Better leave that company, to be honest.

jelder · 1d ago
This really just an argument for using iterator generators. Does Go offer those yet?
jitl · 1d ago
Yes
ChrisMarshallNY · 1d ago
I do this, in a couple of my Watch apps.

Might be worth looking at. The current implementation is slightly awkward, but it also uses a random delay.

Watch/iPhone communication isn't very robust. It's much better, in more recent Watches.

charcircuit · 1d ago
Switching away from an implementation that everyone is familiar with is the opposite of making something more readable.
larodi · 1d ago
indeed, back in the day i'd love to write perl code such as

this() and that() or otherr() and fail();

so this all seems very reasonable, and clear, and people who read the code hated it. I've tried many times to do it in JS sadly it does not work:

a && b || do { console.log (err) }

but this all does not make it easier to read, but makes it only very likely to outsmart yourself.

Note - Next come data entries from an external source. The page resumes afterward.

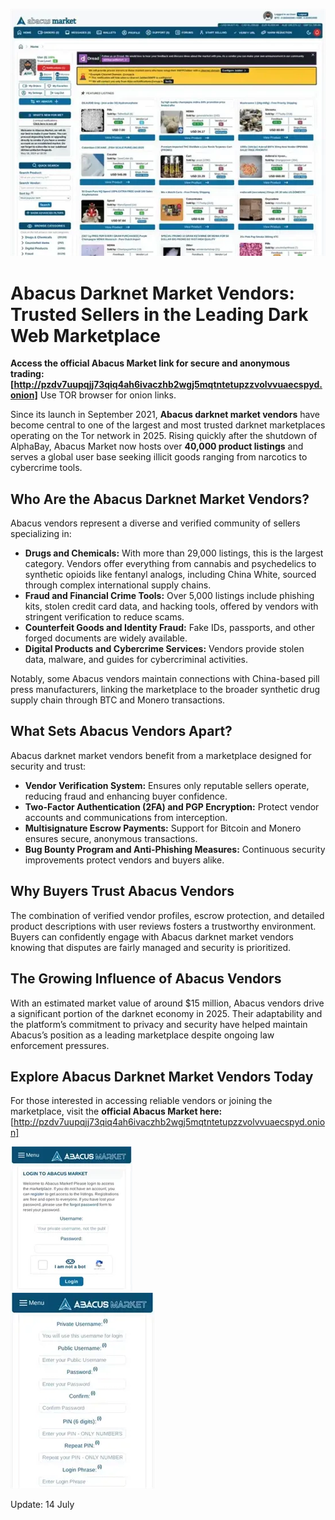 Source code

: <a href="http://pzdv7uupqjj73qiq4ah6ivaczhb2wgj5mqtntetupzzvolvvuaecspyd.onion"><img src="/gallery/survey.webp" alt="image" style="max-width: 100%;"></a>

# Abacus Darknet Market Vendors: Trusted Sellers in the Leading Dark Web Marketplace

**Access the official Abacus Market link for secure and anonymous trading: [http://pzdv7uupqjj73qiq4ah6ivaczhb2wgj5mqtntetupzzvolvvuaecspyd.onion]**
Use TOR browser for onion links.

Since its launch in September 2021, **Abacus darknet market vendors** have become central to one of the largest and most trusted darknet marketplaces operating on the Tor network in 2025. Rising quickly after the shutdown of AlphaBay, Abacus Market now hosts over **40,000 product listings** and serves a global user base seeking illicit goods ranging from narcotics to cybercrime tools.

## Who Are the Abacus Darknet Market Vendors?

Abacus vendors represent a diverse and verified community of sellers specializing in:

- **Drugs and Chemicals:** With more than 29,000 listings, this is the largest category. Vendors offer everything from cannabis and psychedelics to synthetic opioids like fentanyl analogs, including China White, sourced through complex international supply chains.
- **Fraud and Financial Crime Tools:** Over 5,000 listings include phishing kits, stolen credit card data, and hacking tools, offered by vendors with stringent verification to reduce scams.
- **Counterfeit Goods and Identity Fraud:** Fake IDs, passports, and other forged documents are widely available.
- **Digital Products and Cybercrime Services:** Vendors provide stolen data, malware, and guides for cybercriminal activities.

Notably, some Abacus vendors maintain connections with China-based pill press manufacturers, linking the marketplace to the broader synthetic drug supply chain through BTC and Monero transactions.

## What Sets Abacus Vendors Apart?

Abacus darknet market vendors benefit from a marketplace designed for security and trust:

- **Vendor Verification System:** Ensures only reputable sellers operate, reducing fraud and enhancing buyer confidence.
- **Two-Factor Authentication (2FA) and PGP Encryption:** Protect vendor accounts and communications from interception.
- **Multisignature Escrow Payments:** Support for Bitcoin and Monero ensures secure, anonymous transactions.
- **Bug Bounty Program and Anti-Phishing Measures:** Continuous security improvements protect vendors and buyers alike.


## Why Buyers Trust Abacus Vendors

The combination of verified vendor profiles, escrow protection, and detailed product descriptions with user reviews fosters a trustworthy environment. Buyers can confidently engage with Abacus darknet market vendors knowing that disputes are fairly managed and security is prioritized.

## The Growing Influence of Abacus Vendors

With an estimated market value of around \$15 million, Abacus vendors drive a significant portion of the darknet economy in 2025. Their adaptability and the platform’s commitment to privacy and security have helped maintain Abacus’s position as a leading marketplace despite ongoing law enforcement pressures.

## Explore Abacus Darknet Market Vendors Today

For those interested in accessing reliable vendors or joining the marketplace, visit the **official Abacus Market here:** [http://pzdv7uupqjj73qiq4ah6ivaczhb2wgj5mqtntetupzzvolvvuaecspyd.onion]

<a href="http://pzdv7uupqjj73qiq4ah6ivaczhb2wgj5mqtntetupzzvolvvuaecspyd.onion"><img src="/gallery/setup.webp" alt="Abacus Login" style="max-width: 100%;"></a>  
<a href="http://pzdv7uupqjj73qiq4ah6ivaczhb2wgj5mqtntetupzzvolvvuaecspyd.onion"><img src="/gallery/header.webp" alt="Abacus Register" style="max-width: 100%;"></a> 

Update:  14 July
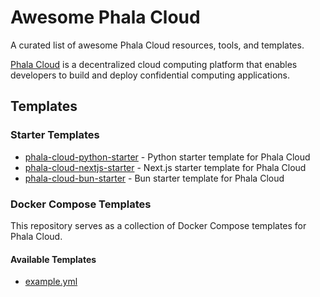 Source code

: # Awesome Phala Cloud

A curated list of awesome Phala Cloud resources, tools, and templates.

[Phala Cloud](https://cloud.phala.network) is a decentralized cloud computing platform that enables developers to build and deploy confidential computing applications.

## Templates

### Starter Templates

- [phala-cloud-python-starter](https://github.com/Phala-Network/phala-cloud-python-starter) - Python starter template for Phala Cloud
- [phala-cloud-nextjs-starter](https://github.com/Phala-Network/phala-cloud-nextjs-starter) - Next.js starter template for Phala Cloud
- [phala-cloud-bun-starter](https://github.com/Phala-Network/phala-cloud-bun-starter) - Bun starter template for Phala Cloud

### Docker Compose Templates

This repository serves as a collection of Docker Compose templates for Phala Cloud.

#### Available Templates

- [example.yml](./templates/example.yml)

some code is algorithmically more beautiful than other, more declarative perhaps. but going away from the common understanding of trivial stuff, does not always benefit the group or the project.

spauldo · 1d ago
It's down to what's idiomatic for the language. I'd argue that the Perl example is idiomatic Perl (just as the Lisp equivalent would be idiomatic Lisp), but that's certainly not idiomatic JavaScript.
anonzzzies · 1d ago
But how many people need to read/write this code? There are tons of open source libraries, gateways, proxies etc etc.
ayhanfuat · 1d ago
Aren’t both implementations fairly common? Precomputed / hardcoded set of values vs adjusting it inside the loop?
harpiaharpyja · 1d ago
So, this is just about declarative programming style?

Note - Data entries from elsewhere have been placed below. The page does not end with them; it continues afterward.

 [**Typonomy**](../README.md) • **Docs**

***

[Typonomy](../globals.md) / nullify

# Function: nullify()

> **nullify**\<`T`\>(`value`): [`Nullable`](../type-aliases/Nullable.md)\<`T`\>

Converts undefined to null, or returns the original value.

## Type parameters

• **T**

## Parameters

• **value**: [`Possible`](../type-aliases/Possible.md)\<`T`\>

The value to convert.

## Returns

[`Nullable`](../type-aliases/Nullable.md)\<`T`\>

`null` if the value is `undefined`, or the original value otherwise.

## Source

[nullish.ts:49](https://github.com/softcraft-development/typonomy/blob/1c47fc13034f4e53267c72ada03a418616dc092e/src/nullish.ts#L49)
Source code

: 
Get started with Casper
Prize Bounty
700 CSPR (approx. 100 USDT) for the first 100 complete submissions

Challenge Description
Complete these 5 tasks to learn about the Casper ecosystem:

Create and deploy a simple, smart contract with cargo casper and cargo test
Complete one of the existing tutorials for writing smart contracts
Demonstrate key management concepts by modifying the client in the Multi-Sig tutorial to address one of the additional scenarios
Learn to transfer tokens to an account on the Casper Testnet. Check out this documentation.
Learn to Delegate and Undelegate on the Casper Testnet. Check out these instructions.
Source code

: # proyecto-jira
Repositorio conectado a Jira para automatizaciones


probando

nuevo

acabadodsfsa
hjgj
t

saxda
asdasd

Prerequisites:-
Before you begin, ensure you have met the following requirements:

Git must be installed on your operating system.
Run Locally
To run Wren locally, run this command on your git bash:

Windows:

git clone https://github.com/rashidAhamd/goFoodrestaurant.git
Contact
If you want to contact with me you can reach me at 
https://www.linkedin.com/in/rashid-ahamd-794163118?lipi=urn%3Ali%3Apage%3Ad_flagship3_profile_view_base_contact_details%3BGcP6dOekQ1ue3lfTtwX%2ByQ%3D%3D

I thought based on the title it would have been about different approaches to backoff.

hsbauauvhabzb · 1d ago
Change of the sake of change?
OutOfHere · 1d ago
Using a lookup table doesn't allow parameter values to easily be changed. Also, some of us do not get paid by the line. Fwiw, I do often note the values in a comment, and this is generally sufficient.
kassner · 1d ago
Offtopic, but huge respect for this[1]:

> Lots of people don’t want to read about AI.

> I respect that.

> But I’m currently steeped in the world of AI, for better or for worse, and I want to blog about it. So I’ve split this blog in half.

> The normal blog, which you are reading, is now AI-free.

> There’s another, at /ai that contains only AI posts. It has its own RSS feed.

Thank you. It (non-AI) definitely goes to my RSS reader.

1: https://commaok.xyz/post/blog-schism/

No comments yet

bravesoul2 · 1d ago
Another approach is to make this a cross-cutting concern using a sidecar like Envoy.